(Saved entries)
[Start of Attachment]

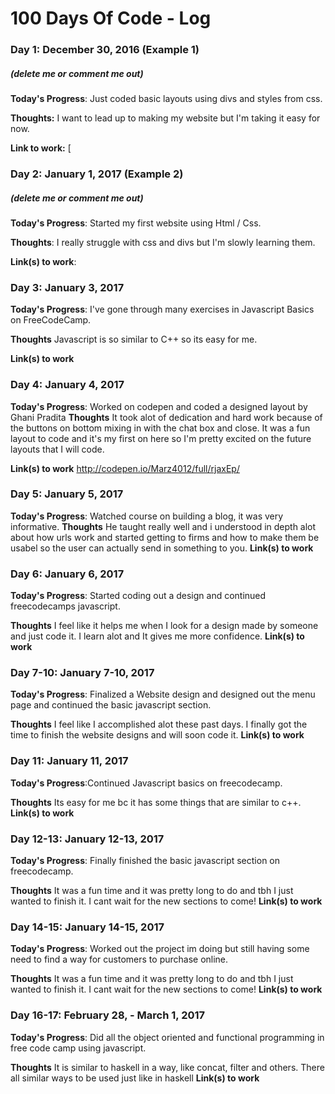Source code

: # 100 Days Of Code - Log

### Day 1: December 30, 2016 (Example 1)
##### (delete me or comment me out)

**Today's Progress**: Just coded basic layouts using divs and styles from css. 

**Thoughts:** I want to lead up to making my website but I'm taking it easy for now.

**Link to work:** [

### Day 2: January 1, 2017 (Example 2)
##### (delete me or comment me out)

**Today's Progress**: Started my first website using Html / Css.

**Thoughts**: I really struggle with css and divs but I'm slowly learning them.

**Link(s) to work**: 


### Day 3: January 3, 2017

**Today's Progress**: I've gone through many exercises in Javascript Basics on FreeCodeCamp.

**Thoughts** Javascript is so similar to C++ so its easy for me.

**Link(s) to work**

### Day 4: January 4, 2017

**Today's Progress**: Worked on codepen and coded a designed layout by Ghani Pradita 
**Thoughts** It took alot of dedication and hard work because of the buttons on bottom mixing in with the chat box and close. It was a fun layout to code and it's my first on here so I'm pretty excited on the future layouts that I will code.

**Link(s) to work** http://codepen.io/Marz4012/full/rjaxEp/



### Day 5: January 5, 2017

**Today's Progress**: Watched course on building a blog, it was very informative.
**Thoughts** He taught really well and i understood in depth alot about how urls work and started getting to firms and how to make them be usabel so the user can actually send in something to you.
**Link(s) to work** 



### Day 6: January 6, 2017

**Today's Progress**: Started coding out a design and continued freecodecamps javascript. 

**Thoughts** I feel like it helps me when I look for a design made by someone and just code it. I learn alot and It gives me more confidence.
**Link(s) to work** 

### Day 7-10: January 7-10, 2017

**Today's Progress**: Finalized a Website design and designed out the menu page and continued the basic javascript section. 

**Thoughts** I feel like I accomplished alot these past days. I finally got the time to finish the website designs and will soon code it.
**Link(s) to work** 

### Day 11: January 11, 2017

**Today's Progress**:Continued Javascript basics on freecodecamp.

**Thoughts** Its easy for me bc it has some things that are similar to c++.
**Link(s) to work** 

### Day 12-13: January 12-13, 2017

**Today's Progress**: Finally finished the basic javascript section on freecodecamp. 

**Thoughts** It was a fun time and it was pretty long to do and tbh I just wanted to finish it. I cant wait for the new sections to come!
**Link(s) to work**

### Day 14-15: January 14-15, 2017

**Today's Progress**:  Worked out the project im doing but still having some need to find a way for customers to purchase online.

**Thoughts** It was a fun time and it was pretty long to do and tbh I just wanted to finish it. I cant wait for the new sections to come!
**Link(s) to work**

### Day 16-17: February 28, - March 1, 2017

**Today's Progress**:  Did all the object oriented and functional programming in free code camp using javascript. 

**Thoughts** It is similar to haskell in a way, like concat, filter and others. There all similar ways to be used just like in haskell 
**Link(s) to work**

[End of Attachment]

→ **EXERCISE REQUIREMENTS**
Pictures aside, write out all of the records exactly.

→ **RESPONSE TO THIS EXERCISE**
Source code

: # 100 Days Of Code - Log

### Day 1: December 30, 2016 (Example 1)
##### (delete me or comment me out)

**Today's Progress**: Just coded basic layouts using divs and styles from css. 

**Thoughts:** I want to lead up to making my website but I'm taking it easy for now.

**Link to work:** [

### Day 2: January 1, 2017 (Example 2)
##### (delete me or comment me out)

**Today's Progress**: Started my first website using Html / Css.

**Thoughts**: I really struggle with css and divs but I'm slowly learning them.

**Link(s) to work**: 


### Day 3: January 3, 2017

**Today's Progress**: I've gone through many exercises in Javascript Basics on FreeCodeCamp.

**Thoughts** Javascript is so similar to C++ so its easy for me.

**Link(s) to work**

### Day 4: January 4, 2017

**Today's Progress**: Worked on codepen and coded a designed layout by Ghani Pradita 
**Thoughts** It took alot of dedication and hard work because of the buttons on bottom mixing in with the chat box and close. It was a fun layout to code and it's my first on here so I'm pretty excited on the future layouts that I will code.

**Link(s) to work** http://codepen.io/Marz4012/full/rjaxEp/



### Day 5: January 5, 2017

**Today's Progress**: Watched course on building a blog, it was very informative.
**Thoughts** He taught really well and i understood in depth alot about how urls work and started getting to firms and how to make them be usabel so the user can actually send in something to you.
**Link(s) to work** 



### Day 6: January 6, 2017

**Today's Progress**: Started coding out a design and continued freecodecamps javascript. 

**Thoughts** I feel like it helps me when I look for a design made by someone and just code it. I learn alot and It gives me more confidence.
**Link(s) to work** 

### Day 7-10: January 7-10, 2017

**Today's Progress**: Finalized a Website design and designed out the menu page and continued the basic javascript section. 

**Thoughts** I feel like I accomplished alot these past days. I finally got the time to finish the website designs and will soon code it.
**Link(s) to work** 

### Day 11: January 11, 2017

**Today's Progress**:Continued Javascript basics on freecodecamp.

**Thoughts** Its easy for me bc it has some things that are similar to c++.
**Link(s) to work** 

### Day 12-13: January 12-13, 2017

**Today's Progress**: Finally finished the basic javascript section on freecodecamp. 

**Thoughts** It was a fun time and it was pretty long to do and tbh I just wanted to finish it. I cant wait for the new sections to come!
**Link(s) to work**

### Day 14-15: January 14-15, 2017

**Today's Progress**:  Worked out the project im doing but still having some need to find a way for customers to purchase online.

**Thoughts** It was a fun time and it was pretty long to do and tbh I just wanted to finish it. I cant wait for the new sections to come!
**Link(s) to work**

### Day 16-17: February 28, - March 1, 2017

**Today's Progress**:  Did all the object oriented and functional programming in free code camp using javascript. 

**Thoughts** It is similar to haskell in a way, like concat, filter and others. There all similar ways to be used just like in haskell 
**Link(s) to work**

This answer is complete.